Comentário ao artigo Consciência e Temporalidade em edith stein

 

Fabíola Menezes de Araújo[1]

 

Referência do artigo comentado: nunes, E. P. L. Consciência e temporalidade em Edith Stein: em diálogo com Heidegger. Trans/Form/Ação: revista de filosofia da Unesp, vol. 44, n. 1, p. 81 –99, 2021.

 

O artigo de Nunes (2021) aqui comentado se propõe pensar a influência de dois conceitos da fenomenologia heideggeriana na obra de Edith Stein, a partir da diferença ontológica que envolve as noções de Ser Eterno e ser finito. Stein encontra o solo de seu pensamento radicalizando aquilo que Heidegger nomeia em Ser e Tempo de consciência e de temporalidade. A autora analisa a pertinência de esses fenômenos virem a ser nomeados respectivamente Deus” e “eu”. A disponibilidade de compreendermos Deus e o ente que somos, com base nas noções trabalhadas por Stein, não é estranha à História da Filosofia. Para balizar essa proposição, trazemos abaixo uma reflexão com base nas filosofias de Spinoza e de Fichte.

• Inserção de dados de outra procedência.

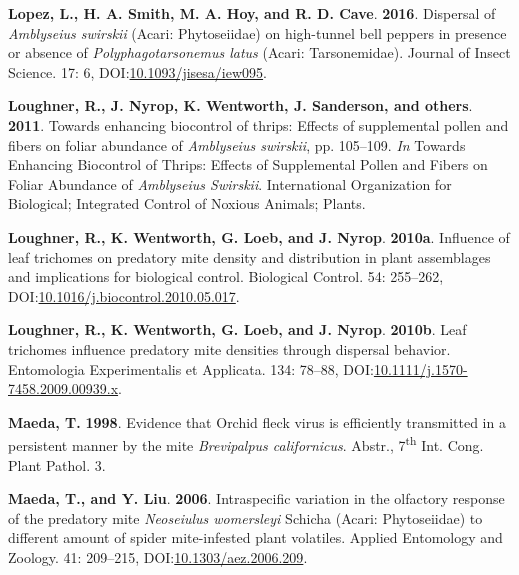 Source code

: \documentclass[12pt,final,CPage]{ufthesis}
\newlength{\cslhangindent}
\newenvironment{CSLReferences}[2] %
{%
	\setlength{\parindent}{0pt}
	\ifodd #1 \everypar{\setlength{\hangindent}{\cslhangindent}}\ignorespaces\fi
	\ifnum #2 > 0
	\setlength{\parskip}{#2\baselineskip}
	\fi
}%
{}
\begin{document}
{\begin{CSLReferences}{1}{0}
  \leavevmode{}%
  \textbf{Lopez, L., H. A. Smith, M. A. Hoy, and R. D. Cave}. \textbf{2016}. Dispersal of {\emph{Amblyseius swirskii}} ({Acari}: {Phytoseiidae}) on high-tunnel bell peppers in presence or absence of {\emph{Polyphagotarsonemus latus}} ({Acari}: {Tarsonemidae}). Journal of Insect Science. 17: 6, DOI:\href{https://doi.org/10.1093/jisesa/iew095}{10.1093/jisesa/iew095}.

  \leavevmode{}%
  \textbf{Loughner, R., J. Nyrop, K. Wentworth, J. Sanderson, and others}. \textbf{2011}. Towards enhancing biocontrol of thrips: Effects of supplemental pollen and fibers on foliar abundance of {\emph{Amblyseius swirskii}}, pp. 105--109. \emph{In} Towards Enhancing Biocontrol of Thrips: Effects of Supplemental Pollen and Fibers on Foliar Abundance of {\emph{Amblyseius Swirskii}}. International Organization for Biological; Integrated Control of Noxious Animals; Plants.

  \leavevmode{}%
  \textbf{Loughner, R., K. Wentworth, G. Loeb, and J. Nyrop}. \textbf{2010a}. Influence of leaf trichomes on predatory mite density and distribution in plant assemblages and implications for biological control. Biological Control. 54: 255--262, DOI:\href{https://doi.org/10.1016/j.biocontrol.2010.05.017}{10.1016/j.biocontrol.2010.05.017}.

  \leavevmode{}%
  \textbf{Loughner, R., K. Wentworth, G. Loeb, and J. Nyrop}. \textbf{2010b}. Leaf trichomes influence predatory mite densities through dispersal behavior. Entomologia Experimentalis et Applicata. 134: 78--88, DOI:\href{https://doi.org/10.1111/j.1570-7458.2009.00939.x}{10.1111/j.1570-7458.2009.00939.x}.

  \leavevmode{}%
  \textbf{Maeda, T.} \textbf{1998}. Evidence that {Orchid fleck virus} is efficiently transmitted in a persistent manner by the mite {\emph{Brevipalpus californicus}}. Abstr., 7\textsuperscript{th} Int. Cong. Plant Pathol. 3.

  \leavevmode{}%
  \textbf{Maeda, T., and Y. Liu}. \textbf{2006}. Intraspecific variation in the olfactory response of the predatory mite {\emph{Neoseiulus womersleyi}} {Schicha} {({Acari}: {Phytoseiidae})} to different amount of spider mite-infested plant volatiles. Applied Entomology and Zoology. 41: 209--215, DOI:\href{https://doi.org/10.1303/aez.2006.209}{10.1303/aez.2006.209}.


\end{CSLReferences}}
\end{document}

Em Spinoza, nem lemos Deus como Ser nem como consciência, mas como a Razão. Razão não quer dizer “Ser”. À diferença do Da-sein heideggeriano, a Razão spinozista é calcada na matemática. À semelhança da consciência spinozista, a consciência heideggeriana não pode agir sobre si mesma. Enquanto a primeira consciência vem a ser guiada pela Razão, a segunda vem a ser guiada pelo Ser. No entanto, enquanto a consciência spinozista se confunde com a alma, o que confere à mesma um estatuto a priorístico, a consciência heideggeriana se constitui a posteriori (ALMEIDA; ARAÚJO), 2020), o que a distancia da noção igualmente apriorística de Deus. A priori, em Ser e Tempo, são o Ser e os existenciais tão somente; isto é, o poder fático de se “compreender-com afetivamente”, e o tempo que permite o advento do fenômeno que é a compreensão fática em questão.

Já com relação à consideração filosófica do termo “eu”, temos como parâmetro a filosofia de Fichte. Para esse autor, precisamente, é preciso conferir ao “eu” um caráter a priori, sendo isso oportuno para o advento de uma filosofia primeira (Fichte, 1984). O legado desse filósofo irá repercutir na filosofia contemporânea, via a obra de Apel (2000a), para quem o “eu” deve ser tomado como condição de possibilidade do agir comunicativo (Apel, 2000b).

Nesses três autores, não vemos, pelo menos não com a pertinência proposta por Stein, o desdobramento teórico da questão da pertinência da facticidade para o advento do pensamento. Um dos pontos altos do artigo por nós comentado é o seu poder de tomar para si e levar a cabo uma leitura a um só tempo afinada com o legado heideggeriano e capaz de deixar evidente, não apenas a influência desse legado para o advento do pensamento de Stein, mas as consequências do pensamento heideggeriano na proposta de radicalização desse pensar junto a um âmbito, ainda que estranho para a maioria dos heideggerianos, pautado em uma facticidade que se quis feminina. Assim, podemos concluir que, enquanto a maioria dos heideggerianos permanecem apenas heideggerianos, Stein avança ou mesmo retrocede, dependendo da temporalidade que se considere oportuna para o pensamento. Entendemos que Stein retrocede ao avançar para as noções de Deus e de eu, e que retroceder, no âmbito da filosofia, vem a ser sempre o melhor a se fazer.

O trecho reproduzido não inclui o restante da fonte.